Thursday, April 3, 2008

Walking in circles

I’m not sure why, but there are an extraordinary number of revolving doors in the Loop. Getting to work in the morning, I go through no fewer than five revolving doors. If I go to Starbucks for coffee and Subway for lunch (yes, I’m aware of the amount of money I waste on things I should make at home), I revolve through 14 doors in one day. Despite all of this practice, however, I still find the revolving door rather tricky. Now, it’s quite possible I’m alone in being challenged in this area, but in case anyone else gets the same double dutch-evoking nerves before jumping into a spinning section, I’d like to share some of the lessons I’ve learned walking in circles.

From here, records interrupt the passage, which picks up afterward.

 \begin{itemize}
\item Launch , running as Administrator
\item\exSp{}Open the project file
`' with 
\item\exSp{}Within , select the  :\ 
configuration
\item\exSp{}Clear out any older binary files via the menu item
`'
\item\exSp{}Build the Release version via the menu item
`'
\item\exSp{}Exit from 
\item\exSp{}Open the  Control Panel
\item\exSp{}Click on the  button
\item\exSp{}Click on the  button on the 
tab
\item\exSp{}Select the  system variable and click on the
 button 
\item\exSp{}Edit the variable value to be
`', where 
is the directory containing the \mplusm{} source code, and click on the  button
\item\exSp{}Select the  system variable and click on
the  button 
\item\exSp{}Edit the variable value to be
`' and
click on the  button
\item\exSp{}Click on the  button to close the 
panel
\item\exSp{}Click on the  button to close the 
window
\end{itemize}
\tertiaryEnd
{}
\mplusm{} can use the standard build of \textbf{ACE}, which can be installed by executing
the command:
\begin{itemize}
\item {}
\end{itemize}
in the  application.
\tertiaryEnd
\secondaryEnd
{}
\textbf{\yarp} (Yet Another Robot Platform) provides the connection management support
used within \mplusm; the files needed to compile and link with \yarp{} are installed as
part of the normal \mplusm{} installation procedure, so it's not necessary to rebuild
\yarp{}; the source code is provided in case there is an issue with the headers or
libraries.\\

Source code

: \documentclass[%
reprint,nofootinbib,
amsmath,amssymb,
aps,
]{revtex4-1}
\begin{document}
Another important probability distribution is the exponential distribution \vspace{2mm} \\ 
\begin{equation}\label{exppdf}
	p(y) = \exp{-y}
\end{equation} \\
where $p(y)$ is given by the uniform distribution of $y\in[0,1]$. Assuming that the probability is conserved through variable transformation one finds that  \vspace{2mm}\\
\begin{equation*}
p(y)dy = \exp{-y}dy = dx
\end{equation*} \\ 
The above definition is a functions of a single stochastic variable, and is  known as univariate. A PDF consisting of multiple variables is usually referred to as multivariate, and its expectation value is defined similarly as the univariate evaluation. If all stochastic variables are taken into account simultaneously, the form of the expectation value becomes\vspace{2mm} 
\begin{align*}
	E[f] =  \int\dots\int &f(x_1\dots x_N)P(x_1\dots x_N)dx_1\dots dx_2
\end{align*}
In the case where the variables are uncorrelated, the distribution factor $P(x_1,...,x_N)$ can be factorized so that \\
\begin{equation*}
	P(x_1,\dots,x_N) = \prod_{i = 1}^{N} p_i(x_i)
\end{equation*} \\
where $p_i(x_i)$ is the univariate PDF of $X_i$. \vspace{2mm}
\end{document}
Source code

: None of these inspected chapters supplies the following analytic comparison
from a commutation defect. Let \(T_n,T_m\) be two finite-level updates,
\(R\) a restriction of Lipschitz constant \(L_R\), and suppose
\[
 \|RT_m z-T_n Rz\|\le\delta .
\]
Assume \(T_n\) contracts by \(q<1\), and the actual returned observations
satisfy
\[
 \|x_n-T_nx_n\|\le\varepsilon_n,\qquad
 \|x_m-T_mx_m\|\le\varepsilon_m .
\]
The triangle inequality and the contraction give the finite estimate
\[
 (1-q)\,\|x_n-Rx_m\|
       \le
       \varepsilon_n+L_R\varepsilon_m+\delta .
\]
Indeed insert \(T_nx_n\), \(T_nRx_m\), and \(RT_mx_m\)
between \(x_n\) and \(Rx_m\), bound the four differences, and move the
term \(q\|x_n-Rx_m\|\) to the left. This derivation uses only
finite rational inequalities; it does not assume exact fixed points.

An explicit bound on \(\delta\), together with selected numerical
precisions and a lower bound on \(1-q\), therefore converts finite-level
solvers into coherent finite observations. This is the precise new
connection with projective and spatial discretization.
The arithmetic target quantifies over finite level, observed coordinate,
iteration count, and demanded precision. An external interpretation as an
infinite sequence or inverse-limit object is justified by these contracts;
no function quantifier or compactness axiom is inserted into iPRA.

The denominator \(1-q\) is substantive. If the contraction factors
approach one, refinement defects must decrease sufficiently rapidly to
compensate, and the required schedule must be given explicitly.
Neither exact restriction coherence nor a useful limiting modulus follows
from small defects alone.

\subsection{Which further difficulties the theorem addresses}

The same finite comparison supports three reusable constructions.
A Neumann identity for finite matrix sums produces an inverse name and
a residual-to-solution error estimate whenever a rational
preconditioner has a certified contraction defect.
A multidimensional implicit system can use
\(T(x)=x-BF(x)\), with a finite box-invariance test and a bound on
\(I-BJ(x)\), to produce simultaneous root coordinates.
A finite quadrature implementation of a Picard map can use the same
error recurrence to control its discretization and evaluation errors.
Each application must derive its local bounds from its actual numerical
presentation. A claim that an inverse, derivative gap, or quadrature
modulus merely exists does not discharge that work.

Lesson number one: When choosing between an empty revolving door and one already spinning a few people, choose the populated door. Because it’s already spinning, you won’t have to exert as much energy pushing through. This was counterintuitive for me because I like to stay as far away from strangers as possible—but I’ve decided it’s a sacrifice I’m willing to make, especially in the morning when I’m carrying coffee and feeling especially lazy.

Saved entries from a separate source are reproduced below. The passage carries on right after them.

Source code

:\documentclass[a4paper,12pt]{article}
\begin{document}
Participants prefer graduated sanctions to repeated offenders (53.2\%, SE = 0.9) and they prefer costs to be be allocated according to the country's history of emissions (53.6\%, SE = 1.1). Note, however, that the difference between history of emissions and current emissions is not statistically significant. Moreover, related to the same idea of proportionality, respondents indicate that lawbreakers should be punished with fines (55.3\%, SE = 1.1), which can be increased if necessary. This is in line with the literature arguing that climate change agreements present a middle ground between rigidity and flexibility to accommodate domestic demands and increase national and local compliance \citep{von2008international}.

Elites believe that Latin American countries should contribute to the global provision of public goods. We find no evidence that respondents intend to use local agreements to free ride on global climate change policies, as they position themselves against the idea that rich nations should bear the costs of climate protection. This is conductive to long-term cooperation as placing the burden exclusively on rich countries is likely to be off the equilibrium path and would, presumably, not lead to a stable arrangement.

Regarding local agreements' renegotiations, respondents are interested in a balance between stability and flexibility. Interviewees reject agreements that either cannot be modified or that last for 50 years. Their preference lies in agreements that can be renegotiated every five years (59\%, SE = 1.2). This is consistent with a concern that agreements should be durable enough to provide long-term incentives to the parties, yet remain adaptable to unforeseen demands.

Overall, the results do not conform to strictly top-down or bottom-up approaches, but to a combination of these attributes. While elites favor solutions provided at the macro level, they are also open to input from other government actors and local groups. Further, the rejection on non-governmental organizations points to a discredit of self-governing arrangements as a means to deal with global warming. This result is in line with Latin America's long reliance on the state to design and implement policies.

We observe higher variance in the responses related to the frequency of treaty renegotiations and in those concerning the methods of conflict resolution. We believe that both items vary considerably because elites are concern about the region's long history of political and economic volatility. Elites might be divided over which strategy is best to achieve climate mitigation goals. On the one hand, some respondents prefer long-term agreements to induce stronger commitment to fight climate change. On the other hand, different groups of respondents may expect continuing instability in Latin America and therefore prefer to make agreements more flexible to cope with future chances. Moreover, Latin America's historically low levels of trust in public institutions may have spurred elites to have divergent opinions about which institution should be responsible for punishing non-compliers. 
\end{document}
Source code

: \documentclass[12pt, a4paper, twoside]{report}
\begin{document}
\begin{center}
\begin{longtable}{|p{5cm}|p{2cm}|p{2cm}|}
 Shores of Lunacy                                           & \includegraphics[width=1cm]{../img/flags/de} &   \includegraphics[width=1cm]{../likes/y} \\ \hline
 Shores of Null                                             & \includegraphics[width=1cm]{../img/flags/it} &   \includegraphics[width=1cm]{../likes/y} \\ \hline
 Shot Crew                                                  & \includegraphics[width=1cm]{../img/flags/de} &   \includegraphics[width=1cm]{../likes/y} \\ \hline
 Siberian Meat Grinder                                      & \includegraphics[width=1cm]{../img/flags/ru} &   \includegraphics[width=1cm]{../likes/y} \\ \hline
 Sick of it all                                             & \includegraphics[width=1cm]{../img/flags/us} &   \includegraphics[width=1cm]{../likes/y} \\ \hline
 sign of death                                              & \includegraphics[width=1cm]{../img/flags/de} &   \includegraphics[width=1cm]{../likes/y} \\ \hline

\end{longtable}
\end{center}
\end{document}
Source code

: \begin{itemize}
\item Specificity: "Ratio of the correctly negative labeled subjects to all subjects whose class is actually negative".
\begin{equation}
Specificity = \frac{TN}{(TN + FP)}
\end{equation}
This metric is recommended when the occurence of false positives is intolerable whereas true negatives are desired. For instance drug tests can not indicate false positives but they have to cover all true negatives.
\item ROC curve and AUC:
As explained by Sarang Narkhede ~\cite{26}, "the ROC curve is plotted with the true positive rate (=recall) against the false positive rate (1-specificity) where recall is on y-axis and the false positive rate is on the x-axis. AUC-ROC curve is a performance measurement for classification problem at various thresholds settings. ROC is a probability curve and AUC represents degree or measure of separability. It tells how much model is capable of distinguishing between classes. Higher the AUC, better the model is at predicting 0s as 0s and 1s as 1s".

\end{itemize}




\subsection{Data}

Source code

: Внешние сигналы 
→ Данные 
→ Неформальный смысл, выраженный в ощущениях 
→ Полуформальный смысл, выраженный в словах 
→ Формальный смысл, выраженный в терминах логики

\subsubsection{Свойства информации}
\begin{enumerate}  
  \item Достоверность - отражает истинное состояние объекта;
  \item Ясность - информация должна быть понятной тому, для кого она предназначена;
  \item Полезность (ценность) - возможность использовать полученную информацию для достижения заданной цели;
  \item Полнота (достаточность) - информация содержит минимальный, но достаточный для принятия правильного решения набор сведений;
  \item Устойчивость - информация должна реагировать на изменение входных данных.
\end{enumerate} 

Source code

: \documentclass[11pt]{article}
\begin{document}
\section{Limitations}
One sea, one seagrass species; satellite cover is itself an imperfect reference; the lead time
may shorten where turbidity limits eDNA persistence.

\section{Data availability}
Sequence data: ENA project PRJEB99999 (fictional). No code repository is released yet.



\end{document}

Lesson number two: Stay alert when timing your door entry. It’s ideal to squeeze into the door immediately after someone else—so you can catch a free ride on his or her push. You have to be careful not to jump in too early though, as this could not only slow everyone down, but also cause extreme discomfort. One day after work I was jolted back from lala land when I realized I had followed an unsuspecting woman right into her personal revolving door compartment. I sheepishly apologized while we shuffled forward for what seemed like an eternity. Horrifying.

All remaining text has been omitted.